I can’t help but think that people carrying these pistols and similar models are not partly doing so for the same bad reasons mentioned here:
http://www.thehighroad.org/showthread.php?t=762136
As long as you understand it's limitations and lack of a firing pin safety, take appropriate measures while handling the weapon, I don't see the problem.
The problem is identified in your very words. Why would you want to have to “take appropriate measures” if a better design eliminated the need to do so.
I once knew an officer in the British SAS who swore by what he called, "Colt's little Model M." If they were good enough for him I consider them to be more then good enough for me.
Please put these comments in context. What years was this SAS soldier carrying the Model M? Was he carrying it with a round in the chamber? Was it carried in a manner that enabled a rapid draw when surprised or was it in a flap holster and carried as a doubtfully needed back-up weapon. Do you think anyone today serving in the Special Air Service would think a Model M is the best choice for any use? I don’t think so.
You could do a lot worse in this day and age!
Loaded Guns are inherently dangerous.
They are supposed to be!
Long as you remember that, everything will be O.K..
You can do much better in this day and age! Memory is not good enough which is why we have so many common safety features in more modern designs. Human memory is very fallible so it is good design practice to make the tools we use as safety infallible as possible.
It's a better pistol than most modern .380 designs.
I do not believe any objective analysis would support that statement.
It was good enough for Patton, and Ike.......
In conditions and for reasons that have very little relevance to the choice of a small pistol for self-defense in the 21st century.
Drop safe is pretty crazy thing to place all your stock in. How frequently were pistols dropped causing them to fire before such concerns?
Far to frequently to be tolerated today by the courts or most responsible gun owners. These pistols did not have firing pin safeties because of mechanical design limitations but because of a laxer attitude toward safety.
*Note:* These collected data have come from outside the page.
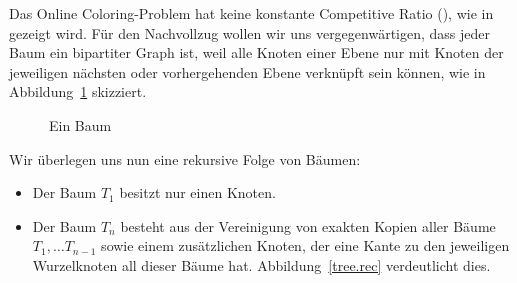 \documentclass[11pt,abstracton]{scrreprt} %
\theoremstyle{definition}
\begin{document}
\bigskip

Das Online Coloring-Problem hat keine konstante Competitive Ratio (\cite{bipartite}), wie in \cite{gyarfas} gezeigt wird. Für den Nachvollzug wollen wir uns vergegenwärtigen, dass jeder Baum ein bipartiter Graph ist, weil alle Knoten einer Ebene nur mit Knoten der jeweiligen nächsten oder vorhergehenden Ebene verknüpft sein können, wie in Abbildung~\ref{tree} skizziert.

\begin{figure}
\caption{Ein Baum}
\label{tree}
\begin{center}
\end{center}
\end{figure}

Wir überlegen uns nun eine rekursive Folge von Bäumen:
\begin{itemize}
\item Der Baum $T_1$ besitzt nur einen Knoten.
\item Der Baum $T_n$ besteht aus der Vereinigung von exakten Kopien aller Bäume $T_1, \dots T_{n-1}$ sowie einem zusätzlichen Knoten, der eine Kante zu den jeweiligen Wurzelknoten all dieser Bäume hat. Abbildung~\ref{tree.rec} verdeutlicht dies.
\end{itemize}
\end{document}
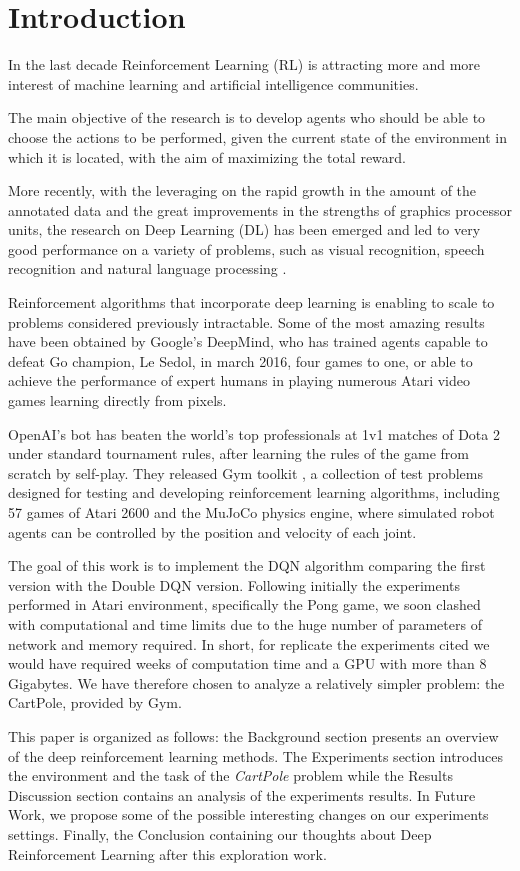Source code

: \section{Introduction}

In the last decade Reinforcement Learning (RL) is attracting more and more interest of machine learning and artificial intelligence communities.

The main objective of the research is to develop agents who should be able to choose the actions to be performed, given the current state of the environment in which it is located, with the aim of maximizing the total reward.

More recently, with the leveraging on the rapid growth in the amount of the annotated data and the great improvements in the strengths of graphics processor units, the research on  Deep Learning (DL) has been emerged and led to very good performance on a variety of problems, such as visual recognition, speech recognition and natural language processing \cite{AdvancesCNN}.

Reinforcement algorithms that incorporate deep learning is enabling to scale to problems considered previously intractable. Some of the most amazing results have been obtained by Google’s DeepMind, who has trained agents capable to defeat Go champion, Le Sedol, in march 2016, four games to one, or able to achieve the performance of expert humans in playing numerous Atari video games learning directly from pixels.

OpenAI's bot has beaten the world's top professionals at 1v1 matches of Dota 2 under standard tournament rules, after learning the rules of the game from scratch by self-play.
They released Gym toolkit \cite{Gym}, a collection of test problems designed for testing and developing reinforcement learning algorithms, including 57 games of Atari 2600 and the MuJoCo physics engine, where simulated robot agents can be controlled by the position and velocity of each joint. 

The goal of this work is to implement the DQN algorithm comparing the first version with the Double DQN version. Following initially the experiments performed in Atari environment, specifically the Pong game, we soon clashed with computational and time limits due to the huge number of parameters of network and memory required. In short, for replicate the experiments cited we would have required weeks of computation time and a GPU with more than 8 Gigabytes. We have therefore chosen to analyze a relatively simpler problem: the CartPole, provided by Gym.

This paper is organized as follows: the Background section presents an overview of the deep reinforcement learning methods. The Experiments section introduces the environment and the task of the \textit{CartPole} problem while the Results Discussion section contains an analysis of the experiments results. In Future Work, we propose some of the possible interesting changes on our experiments settings. Finally, the Conclusion containing our thoughts about Deep Reinforcement Learning after this exploration work.
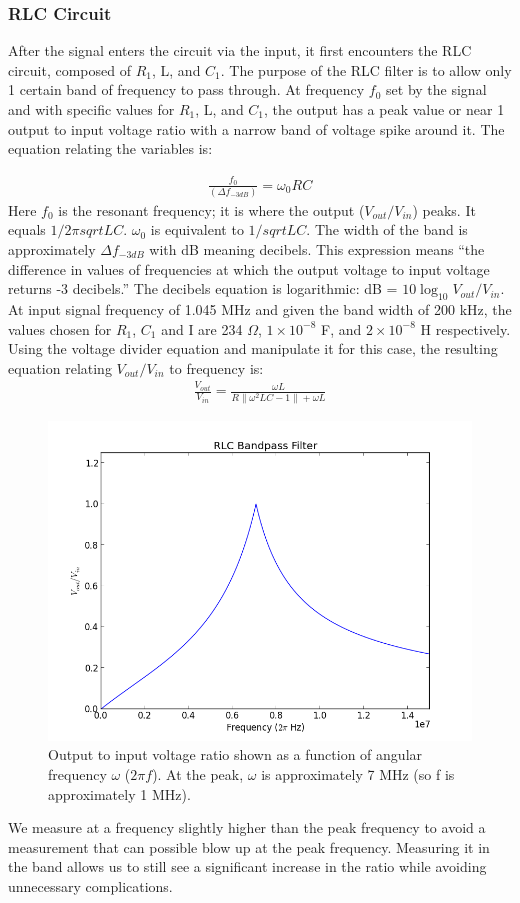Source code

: \documentclass[12pt]{article}
\begin{document}
\subsubsection{RLC Circuit}
After the signal enters the circuit via the input, it first encounters
the RLC circuit, composed of $R_{1}$, L, and $C_{1}$. The purpose of the RLC
filter is to allow only 1 certain band of frequency to pass through. At frequency $f_{0}$ set by the
signal and with specific values for $R_{1}$, L, and $C_{1}$, the output has a peak
value or near 1 output to input voltage ratio with a narrow band of voltage spike around it. The
equation relating the variables is:

\begin{align} \frac{f_{0}}{(\Delta{f_{-3dB}})} =
  \omega_{0}RC\end{align}
Here $f_{0}$ is the resonant frequency; it is where the output
($V_{out}/V_{in}$) peaks. It equals $1/2\pi{sqrt{LC}}$. $\omega_{0}$ is
equivalent to $1/sqrt{LC}$. The width of the band is approximately
$\Delta{f_{-3dB}}$ with dB meaning decibels. This expression means 
``the difference in values of frequencies at which the
output voltage to input voltage returns -3 decibels.'' The decibels
equation is logarithmic: dB = $10\log_{10} V_{out}/V_{in}$. At input
signal frequency of 1.045 MHz and given the band width of 200 kHz, the
values chosen for $R_{1}$, $C_{1}$ and I are 234 $\Omega$, $1\times{10^{-8}}$
F, and $2\times{10^{-8}}$ H respectively. Using the voltage divider
equation and manipulate it for this case, the resulting equation
relating $V_{out}/V_{in}$ to frequency is:
\begin{align}\frac{V_{out}}{V_{in}} =
  \frac{\omega{L}}{R\|{\omega}^{2}{LC} - 1\| + \omega{L}}\end{align}
\begin{figure}[H]
\centering
\includegraphics[width=.95\textwidth]{RLC_filter.png}
\caption{Output to input voltage ratio shown as a function of angular
  frequency $\omega$ ($2\pi{f}$). At the peak, $\omega$ is approximately
  7 MHz (so f is approximately 1 MHz).} 
\end{figure}
We measure at a frequency slightly higher than the peak frequency to
avoid a measurement that can possible blow up at the peak
frequency. Measuring it in the band allows us to still see a significant
increase in the ratio while avoiding unnecessary complications.
\end{document}
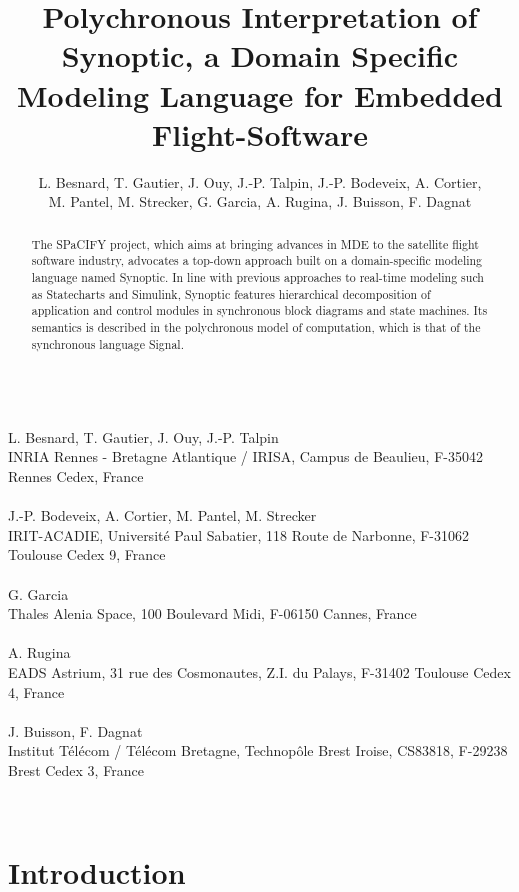 \documentclass[copyright,creativecommons]{eptcs}
\title{Polychronous Interpretation of Synoptic, a Domain Specific Modeling Language for Embedded Flight-Software}
\author{L. Besnard, T. Gautier, J. Ouy, J.-P. Talpin, J.-P. Bodeveix, A. Cortier, \\ M. Pantel, M. Strecker, G. Garcia, A. Rugina, J. Buisson, F. Dagnat
}
\newcommand{\signal}{{\sc Signal}}
\renewcommand{\:}{{:}}
\begin{document}
\maketitle

{\small
\ \\
L. Besnard, T. Gautier, J. Ouy, J.-P. Talpin \\ INRIA Rennes - Bretagne Atlantique / IRISA, Campus de Beaulieu, F-35042 Rennes Cedex, France 
\\ \\
J.-P. Bodeveix, A. Cortier, M. Pantel, M. Strecker \\ IRIT-ACADIE, Universit\'e Paul Sabatier, 118 Route de Narbonne, F-31062 Toulouse Cedex 9, France 
\\ \\
G. Garcia \\ Thales Alenia Space, 100 Boulevard Midi, F-06150 Cannes, France 
\\ \\
A. Rugina \\ EADS Astrium, 31 rue des Cosmonautes, Z.I. du Palays, F-31402 Toulouse Cedex 4, France 
\\ \\
J. Buisson, F. Dagnat \\ Institut T\'el\'ecom / T\'el\'ecom Bretagne, Technop\^ole Brest Iroise, CS83818, F-29238 Brest Cedex 3, France 
}

\ \\
\vspace{-.2cm}
\begin{abstract}
The  SPaCIFY project, which aims at bringing advances in MDE to the satellite flight software industry, advocates a top-down approach built on a domain-specific modeling language named Synoptic. In line with previous approaches to real-time modeling such as Statecharts and Simulink, Synoptic features hierarchical decomposition of application and control modules in synchronous block diagrams and state machines. Its semantics is described in the polychronous model of computation, which is that of the synchronous language \signal.
\end{abstract}

\section{Introduction}
\label{Introduction}
\end{document}
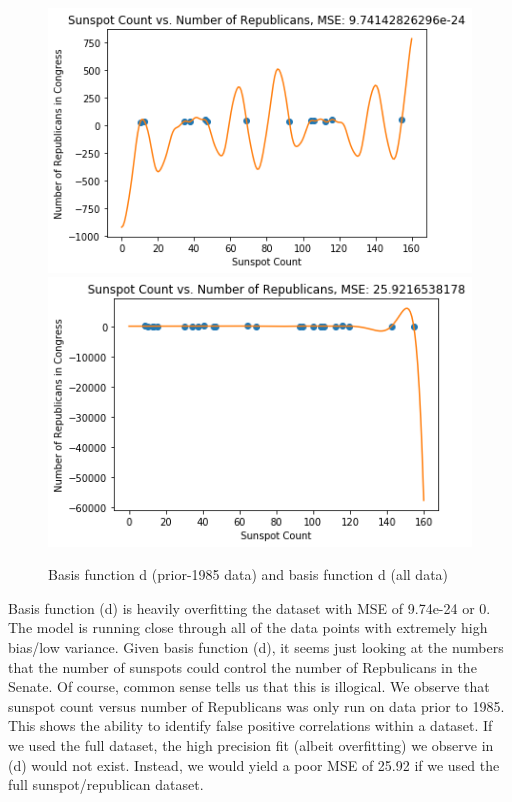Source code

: \documentclass[submit]{harvardml}
\begin{document}
\begin{figure}[!htbp]
\begin{center}
    \includegraphics[scale=.5]{24.png}
    \includegraphics[scale=.5]{241.png}
    \caption{Basis function d (prior-1985 data) and basis function d (all data)}
\end{center}
\end{figure}

Basis function (d) is heavily overfitting the dataset with MSE of 9.74e-24 or 0. The model is running close through all of the data points with extremely high bias/low variance. Given basis function (d), it seems just looking at the numbers that the number of sunspots could control the number of Repbulicans in the Senate. Of course, common sense tells us that this is illogical. We observe that sunspot count versus number of Republicans was only run on data prior to 1985. This shows the ability to identify false positive correlations within a dataset. If we used the full dataset, the high precision fit (albeit overfitting) we observe in (d) would not exist. Instead, we would yield a poor MSE of 25.92 if we used the full sunspot/republican dataset.
\end{document}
The argument about the thumb safety being hard to manipulate when under stress is not one I agree with, FOR ME.
How fortunate for you. Considering the thousands of dollars spent replacing the relatively enormous stock thumb-safeties on 1911s, BHPs, etc., with larger safeties over the last several decades it is fairly obvious that most shooters do not believe small thumb-safeties are easy to manipulate when under stress.
I collect these pistols and consider the safety to be nearly impossible to manipulate with one hand and the original sights to be nearly useless in a crisis (although they're so small that they don't represent much risk of hanging up on anything). I would keep a vintage pistol like that as a collectable and purchase a small 9mm in place of it that pointed like it.
Anyone reading this thread who has or has not already gotten emotionally invested in carrying a Model M or similar design should think long and hard about the reality check and wise suggestion that hso posted.